When you write out the listing below, keep each word exactly as it stands and drop the pictures.

____ RECORDED DATA

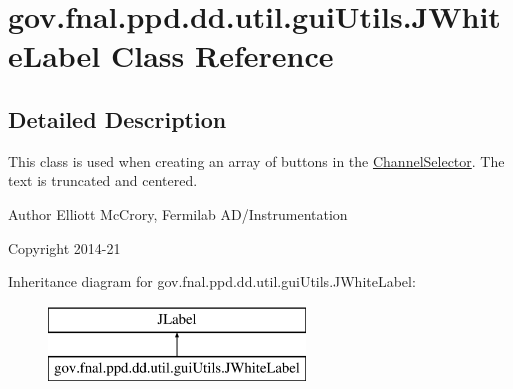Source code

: \hypertarget{classgov_1_1fnal_1_1ppd_1_1dd_1_1util_1_1guiUtils_1_1JWhiteLabel}{\section{gov.\-fnal.\-ppd.\-dd.\-util.\-gui\-Utils.\-J\-White\-Label Class Reference}
\label{classgov_1_1fnal_1_1ppd_1_1dd_1_1util_1_1guiUtils_1_1JWhiteLabel}
}


\subsection{Detailed Description}
This class is used when creating an array of buttons in the \hyperlink{classgov_1_1fnal_1_1ppd_1_1dd_1_1ChannelSelector}{Channel\-Selector}. The text is truncated and centered.

\begin{DoxyAuthor}{Author}
Elliott Mc\-Crory, Fermilab A\-D/\-Instrumentation 
\end{DoxyAuthor}
\begin{DoxyCopyright}{Copyright}
2014-\/21 
\end{DoxyCopyright}
Inheritance diagram for gov.\-fnal.\-ppd.\-dd.\-util.\-gui\-Utils.\-J\-White\-Label\-:\begin{figure}[H]
\begin{center}
\leavevmode
\includegraphics[height=2.000000cm]{classgov_1_1fnal_1_1ppd_1_1dd_1_1util_1_1guiUtils_1_1JWhiteLabel}
\end{center}
\end{figure}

________

* **EXERCISE OUTPUT**:
Source code

: \hypertarget{classgov_1_1fnal_1_1ppd_1_1dd_1_1util_1_1guiUtils_1_1JWhiteLabel}{\section{gov.\-fnal.\-ppd.\-dd.\-util.\-gui\-Utils.\-J\-White\-Label Class Reference}
\label{classgov_1_1fnal_1_1ppd_1_1dd_1_1util_1_1guiUtils_1_1JWhiteLabel}
}


\subsection{Detailed Description}
This class is used when creating an array of buttons in the \hyperlink{classgov_1_1fnal_1_1ppd_1_1dd_1_1ChannelSelector}{Channel\-Selector}. The text is truncated and centered.

\begin{DoxyAuthor}{Author}
Elliott Mc\-Crory, Fermilab A\-D/\-Instrumentation 
\end{DoxyAuthor}
\begin{DoxyCopyright}{Copyright}
2014-\/21 
\end{DoxyCopyright}
Inheritance diagram for gov.\-fnal.\-ppd.\-dd.\-util.\-gui\-Utils.\-J\-White\-Label\-:\begin{figure}[H]
\begin{center}
\leavevmode
\includegraphics[height=2.000000cm]{classgov_1_1fnal_1_1ppd_1_1dd_1_1util_1_1guiUtils_1_1JWhiteLabel}
\end{center}
\end{figure}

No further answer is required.